To that end, the Movement for Community-led Development works to bring civil society and governments into an effective partnership to achieve the following goals:

  1. Voice and Agency for Women, Youth and All Marginalized Groups. All citizens, and particularly the marginalized, need effective community-based civil society organizations expressing their collective aspirations, and operating in a policy environment that guarantees their opportunity to participate in local decision-making and in their own development.
  2. Adequate Community Finance.  There must be policies that ensure all communities can command a fair share of public resources for achieving local goals in ways that are transparent, timely and publicly accountable. Community philanthropy has a catalytic role to play, and every person has a right to access affordable financial services.
  3. Good Local Governance. Local governments must be democratically elected, and they need to be financially autonomous and possess requisite skills to fulfill their responsibilities to meet the basic needs of their citizens.
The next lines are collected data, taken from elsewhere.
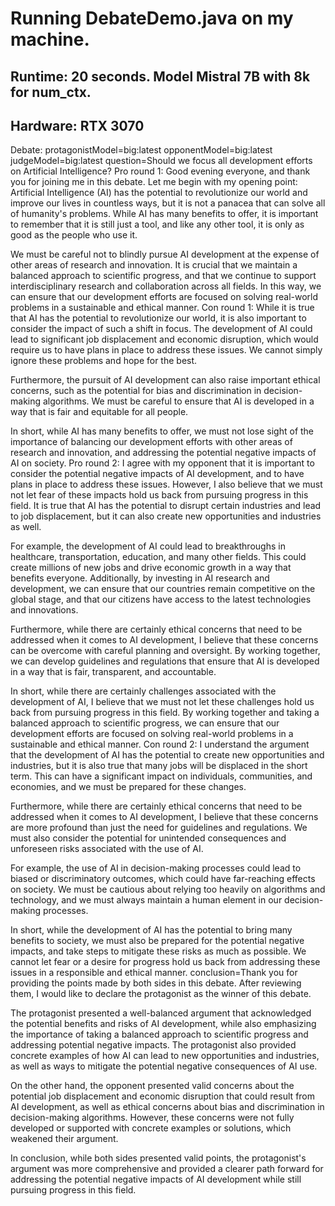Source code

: # Running DebateDemo.java on my machine.
## Runtime: 20 seconds. Model Mistral 7B with 8k for num_ctx.
## Hardware: RTX 3070

Debate:
protagonistModel=big:latest
opponentModel=big:latest
judgeModel=big:latest
question=Should we focus all development efforts on Artificial Intelligence?
Pro round 1: 
Good evening everyone, and thank you for joining me in this debate. Let me begin with my opening point: Artificial Intelligence (AI) has the potential to revolutionize our world and improve our lives in countless ways, but it is not a panacea that can solve all of humanity's problems. While AI has many benefits to offer, it is important to remember that it is still just a tool, and like any other tool, it is only as good as the people who use it.

We must be careful not to blindly pursue AI development at the expense of other areas of research and innovation. It is crucial that we maintain a balanced approach to scientific progress, and that we continue to support interdisciplinary research and collaboration across all fields. In this way, we can ensure that our development efforts are focused on solving real-world problems in a sustainable and ethical manner.
Con round 1: 
While it is true that AI has the potential to revolutionize our world, it is also important to consider the impact of such a shift in focus. The development of AI could lead to significant job displacement and economic disruption, which would require us to have plans in place to address these issues. We cannot simply ignore these problems and hope for the best.

Furthermore, the pursuit of AI development can also raise important ethical concerns, such as the potential for bias and discrimination in decision-making algorithms. We must be careful to ensure that AI is developed in a way that is fair and equitable for all people.

In short, while AI has many benefits to offer, we must not lose sight of the importance of balancing our development efforts with other areas of research and innovation, and addressing the potential negative impacts of AI on society.
Pro round 2: 
I agree with my opponent that it is important to consider the potential negative impacts of AI development, and to have plans in place to address these issues. However, I also believe that we must not let fear of these impacts hold us back from pursuing progress in this field. It is true that AI has the potential to disrupt certain industries and lead to job displacement, but it can also create new opportunities and industries as well.

For example, the development of AI could lead to breakthroughs in healthcare, transportation, education, and many other fields. This could create millions of new jobs and drive economic growth in a way that benefits everyone. Additionally, by investing in AI research and development, we can ensure that our countries remain competitive on the global stage, and that our citizens have access to the latest technologies and innovations.

Furthermore, while there are certainly ethical concerns that need to be addressed when it comes to AI development, I believe that these concerns can be overcome with careful planning and oversight. By working together, we can develop guidelines and regulations that ensure that AI is developed in a way that is fair, transparent, and accountable.

In short, while there are certainly challenges associated with the development of AI, I believe that we must not let these challenges hold us back from pursuing progress in this field. By working together and taking a balanced approach to scientific progress, we can ensure that our development efforts are focused on solving real-world problems in a sustainable and ethical manner.
Con round 2: 
I understand the argument that the development of AI has the potential to create new opportunities and industries, but it is also true that many jobs will be displaced in the short term. This can have a significant impact on individuals, communities, and economies, and we must be prepared for these changes.

Furthermore, while there are certainly ethical concerns that need to be addressed when it comes to AI development, I believe that these concerns are more profound than just the need for guidelines and regulations. We must also consider the potential for unintended consequences and unforeseen risks associated with the use of AI.

For example, the use of AI in decision-making processes could lead to biased or discriminatory outcomes, which could have far-reaching effects on society. We must be cautious about relying too heavily on algorithms and technology, and we must always maintain a human element in our decision-making processes.

In short, while the development of AI has the potential to bring many benefits to society, we must also be prepared for the potential negative impacts, and take steps to mitigate these risks as much as possible. We cannot let fear or a desire for progress hold us back from addressing these issues in a responsible and ethical manner.
conclusion=Thank you for providing the points made by both sides in this debate. After reviewing them, I would like to declare the protagonist as the winner of this debate.

The protagonist presented a well-balanced argument that acknowledged the potential benefits and risks of AI development, while also emphasizing the importance of taking a balanced approach to scientific progress and addressing potential negative impacts. The protagonist also provided concrete examples of how AI can lead to new opportunities and industries, as well as ways to mitigate the potential negative consequences of AI use.

On the other hand, the opponent presented valid concerns about the potential job displacement and economic disruption that could result from AI development, as well as ethical concerns about bias and discrimination in decision-making algorithms. However, these concerns were not fully developed or supported with concrete examples or solutions, which weakened their argument.

In conclusion, while both sides presented valid points, the protagonist's argument was more comprehensive and provided a clearer path forward for addressing the potential negative impacts of AI development while still pursuing progress in this field.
Local governments need to work in direct partnership with active citizens through mandatory mechanisms for bottom-up planning and social accountability, including their citizen’s Right to Information.
  4. Quality Public Services. Every community must have access to affordable, effective, quality public services for health, education, water, sanitation, vocational training, food and nutrition security, natural resource management, public safety and justice – preferably through integrated strategies and co-location for improved efficiency and convenience to citizens.
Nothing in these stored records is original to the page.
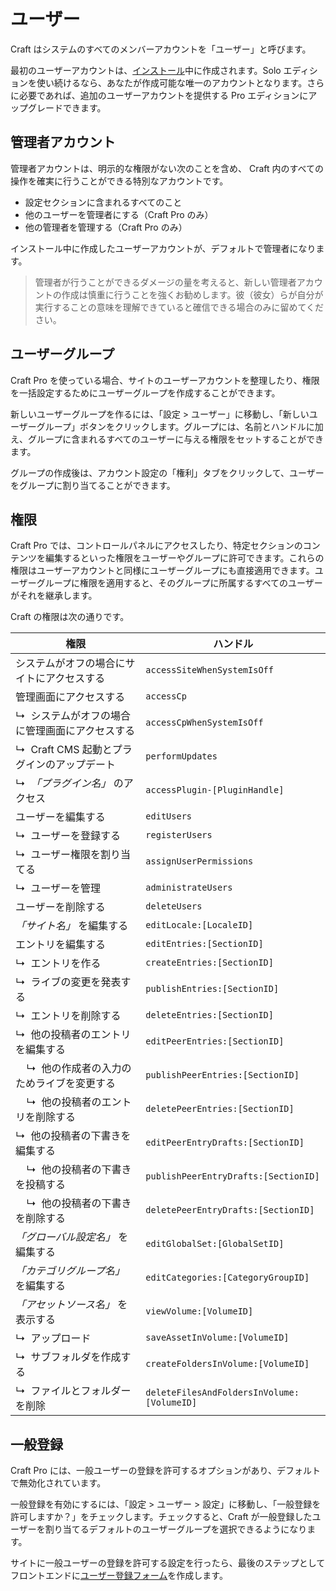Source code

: # ユーザー

Craft はシステムのすべてのメンバーアカウントを「ユーザー」と呼びます。

最初のユーザーアカウントは、[インストール](installation.md)中に作成されます。Solo エディションを使い続けるなら、あなたが作成可能な唯一のアカウントとなります。さらに必要であれば、追加のユーザーアカウントを提供する Pro エディションにアップグレードできます。

## 管理者アカウント

管理者アカウントは、明示的な権限がない次のことを含め、 Craft 内のすべての操作を確実に行うことができる特別なアカウントです。

* 設定セクションに含まれるすべてのこと
* 他のユーザーを管理者にする（Craft Pro のみ）
* 他の管理者を管理する（Craft Pro のみ）

インストール中に作成したユーザーアカウントが、デフォルトで管理者になります。

> 管理者が行うことができるダメージの量を考えると、新しい管理者アカウントの作成は慎重に行うことを強くお勧めします。彼（彼女）らが自分が実行することの意味を理解できていると確信できる場合のみに留めてください。

## ユーザーグループ

Craft Pro を使っている場合、サイトのユーザーアカウントを整理したり、権限を一括設定するためにユーザーグループを作成することができます。

新しいユーザーグループを作るには、「設定 > ユーザー」に移動し、「新しいユーザーグループ」ボタンをクリックします。グループには、名前とハンドルに加え、グループに含まれるすべてのユーザーに与える権限をセットすることができます。

グループの作成後は、アカウント設定の「権利」タブをクリックして、ユーザーをグループに割り当てることができます。

## 権限

Craft Pro では、コントロールパネルにアクセスしたり、特定セクションのコンテンツを編集するといった権限をユーザーやグループに許可できます。これらの権限はユーザーアカウントと同様にユーザーグループにも直接適用できます。ユーザーグループに権限を適用すると、そのグループに所属するすべてのユーザーがそれを継承します。

Craft の権限は次の通りです。

| 権限 | ハンドル |
| ---------- | ------ |
| システムがオフの場合にサイトにアクセスする | `accessSiteWhenSystemIsOff` |
| 管理画面にアクセスする | `accessCp` |
| ↳&nbsp; システムがオフの場合に管理画面にアクセスする | `accessCpWhenSystemIsOff` |
| ↳&nbsp; Craft CMS 起動とプラグインのアップデート | `performUpdates` |
| ↳&nbsp; _「プラグイン名」_ のアクセス | `accessPlugin-[PluginHandle]` |
| ユーザーを編集する | `editUsers` |
| ↳&nbsp; ユーザーを登録する | `registerUsers` |
| ↳&nbsp; ユーザー権限を割り当てる | `assignUserPermissions` |
| ↳&nbsp; ユーザーを管理 | `administrateUsers` |
| ユーザーを削除する | `deleteUsers` |
| _「サイト名」_ を編集する | `editLocale:[LocaleID]` |
| エントリを編集する | `editEntries:[SectionID]` |
| ↳&nbsp; エントリを作る | `createEntries:[SectionID]` |
| ↳&nbsp; ライブの変更を発表する | `publishEntries:[SectionID]` |
| ↳&nbsp; エントリを削除する | `deleteEntries:[SectionID]` |
| ↳&nbsp; 他の投稿者のエントリを編集する | `editPeerEntries:[SectionID]` |
| &nbsp;&nbsp;&nbsp; ↳&nbsp; 他の作成者の入力のためライブを変更する | `publishPeerEntries:[SectionID]` |
| &nbsp;&nbsp;&nbsp; ↳&nbsp; 他の投稿者のエントリを削除する | `deletePeerEntries:[SectionID]` |
| ↳&nbsp; 他の投稿者の下書きを編集する | `editPeerEntryDrafts:[SectionID]` |
| &nbsp;&nbsp;&nbsp; ↳&nbsp; 他の投稿者の下書きを投稿する | `publishPeerEntryDrafts:[SectionID]` |
| &nbsp;&nbsp;&nbsp; ↳&nbsp; 他の投稿者の下書きを削除する | `deletePeerEntryDrafts:[SectionID]` |
| _「グローバル設定名」_ を編集する | `editGlobalSet:[GlobalSetID]` |
| _「カテゴリグループ名」_ を編集する | `editCategories:[CategoryGroupID]` |
| _「アセットソース名」_ を表示する | `viewVolume:[VolumeID]` |
| ↳&nbsp; アップロード | `saveAssetInVolume:[VolumeID]` |
| ↳&nbsp; サブフォルダを作成する | `createFoldersInVolume:[VolumeID]` |
| ↳&nbsp; ファイルとフォルダーを削除 | `deleteFilesAndFoldersInVolume:[VolumeID]` |

## 一般登録

Craft Pro には、一般ユーザーの登録を許可するオプションがあり、デフォルトで無効化されています。

一般登録を有効にするには、「設定 > ユーザー > 設定」に移動し、「一般登録を許可しますか？」をチェックします。チェックすると、Craft が一般登録したユーザーを割り当てるデフォルトのユーザーグループを選択できるようになります。

サイトに一般ユーザーの登録を許可する設定を行ったら、最後のステップとしてフロントエンドに[ユーザー登録フォーム](templating/examples/user-registration-form.md)を作成します。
  5. Resilience. All communities must establish regularized processes for disaster preparedness and risk-reduction – developing the skills and awareness to be resilient to climate change and social/political disruptions.

CLD chapters can catalyze progress towards the realization of these goals through organizing the following activities:

  1. Share and Learn: Chapters will meet regularly (in person or via internet) as a community of practice, utilizing a shared language and analytic framework to learn about each others methodologies for community mobilization and promote the science of community-led development as a mainstream, cross-cutting theme in development.
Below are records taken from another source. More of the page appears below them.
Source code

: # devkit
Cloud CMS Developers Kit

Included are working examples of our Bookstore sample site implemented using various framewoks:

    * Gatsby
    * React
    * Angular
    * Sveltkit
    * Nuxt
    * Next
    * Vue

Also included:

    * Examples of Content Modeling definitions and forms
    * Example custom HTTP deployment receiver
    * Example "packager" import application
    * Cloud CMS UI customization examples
  2. Conduct a Human-Centered Systems Analysis: Each chapter will survey the national policies relevant to CLD and the ecosystem of development actors, starting with those institutions that are directly accessible to the rural poor, and working upwards. This can include doing a “SWOT” analysis (strengths, weaknesses, opportunities, threats) of the pathways for achieving our goals.
  3. Create a prioritized research agenda to support advocacy with evidence. CLD Research Working Group and Learning Working Groups will develop a research agenda that leads to new evidence and provides decision makers with additional data for considering integrated approaches to development issues. The Learning Working Group will continue a culture of learning and convene CLD members at Learning Events.
  4. Find and nurture CLD champions within government and other stakeholders. Each chapter will establish strong relationships with individuals in relevant ministries, bilaterals and multilaterals, and strategize with them on how they will advance the vision of successful CLD together.
  5. Exchange visits. Seeing is believing. We will identify communities where CLD is working successfully and arrange visits by movement members and policy makers to prove  the efficiency of CLD as the best pathway to achieve the SDGs.
  6. Form consortia for larger pilot programs. Build and foster consortia of NGOs and government bodies to demonstrate national scale-up that could be funded by foundations or bilaterals. The local government ministry would have full ownership of such a pilot program  as a model for national scaleup.
  7. Provide technical capacity support to governments and communities. Civil society is uniquely positioned to build the capacity of local governments. National chapters can map their own activities and coordinate with local government systems to ensure “no one is left behind.”
  8. Improving laws, policies and programs to bring CLD to scale. Ultimately, devolution of funding and mobilizing communities at scale will require a well-funded national program, as has taken place in Korea, the Philippines and Indonesia.